The median income for a household in the city was $34,572, and the median income for a family was $41,943. Males had a median income of $32,342 versus $26,115 for females. The per capita income for the city was $17,220. About 11.1% of families and 13.3% of the population were below the poverty line, including 21.4% of those under age 18 and 6.5% of those age 65 or over.
Manufacturing makes up a significant proportion of area industry and employment; in the 2010 census, 3075 county residents (13.4%) were employed in manufacturing. Circleville is home to the largest DuPont chemical plant in Ohio. Opened in the 1950s, it produces Mylar and Tedlar plastic films, the latter used extensively in the production of photovoltaic modules. PACCAR, a Seattle-based truck manufacturing company has maintained a large factory for over 35 years. A GE Lighting plant, recently expanded to produce energy-efficient compact fluorescent lamps, opened in 1948 and currently employs more than 200 people. Other manufacturing concerns in Circleville or surrounding Pickaway County include Aleris, a producer of rolled and extruded aluminum products, and Florida Production Engineering, Inc. (FPE), producing plastic injection molded components for the automotive industry. The former Jefferson-Smurfit paper mill, a 300-acre site, is being redeveloped.Georgia-Pacific, a manufacturer of paperboard containers and other paper products, has a plant located south of town. The PPG Industries Circleville plant is the company's center for polymer resin production, primarily for automotive applications.Fastenal Company distributes industrial, safety and construction supplies from its facility on US Highway 23 west of Circleville.

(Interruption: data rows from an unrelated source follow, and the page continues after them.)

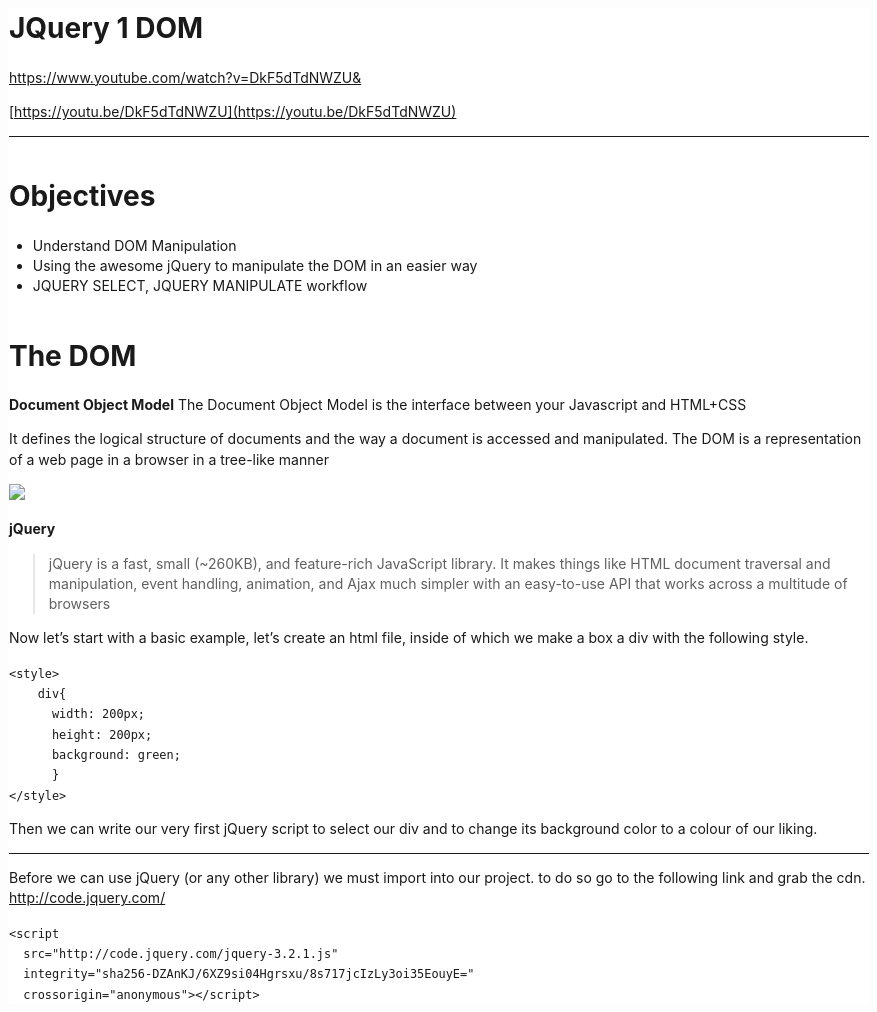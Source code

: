 # JQuery 1 DOM

https://www.youtube.com/watch?v=DkF5dTdNWZU&


[https://youtu.be/DkF5dTdNWZU](https://youtu.be/DkF5dTdNWZU)

----------
# Objectives
- Understand DOM Manipulation
- Using the awesome jQuery to manipulate the DOM in an easier way
- JQUERY SELECT, JQUERY MANIPULATE workflow
# The DOM

**Document Object Model**
The Document Object Model is the interface between your Javascript and HTML+CSS

It defines the logical structure of documents and the way a document is accessed and manipulated. The DOM is a representation of a web page in a browser in a tree-like manner

![](https://d2mxuefqeaa7sj.cloudfront.net/s_009A8131F3DC9846896CF2AB6507AD0E33E46F7074F8F8075698B6A7479FB4E5_1501752634615_dom.jpg)


**jQuery**

> jQuery is a fast, small (~260KB), and feature-rich JavaScript library. It makes things like HTML document traversal and manipulation, event handling, animation, and Ajax much simpler with an easy-to-use API that works across a multitude of browsers


Now let’s start with a basic example, let’s create an html file, inside of which we make a box
a div with the following style.


    <style>
        div{
          width: 200px;
          height: 200px;
          background: green;
          }
    </style>

Then we can write our very first jQuery script to select our div and to change its background color to a colour of our liking.

----------

Before we can use jQuery (or any other library) we must import into our project.
to do so go to the following link and grab the cdn.
http://code.jquery.com/

    <script
      src="http://code.jquery.com/jquery-3.2.1.js"
      integrity="sha256-DZAnKJ/6XZ9si04Hgrsxu/8s717jcIzLy3oi35EouyE="
      crossorigin="anonymous"></script>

Global Transmission Parts, a world-class distributor of vehicle transmission parts, has its corporate headquarters and main warehouse located east of Circleville on State Route 56.
Circleville has a public library, a branch of the Pickaway County Library.
...prices for homes range from about $20,000 to upwards of a million dollars, with $110,000 being the median value for the city of Circleville.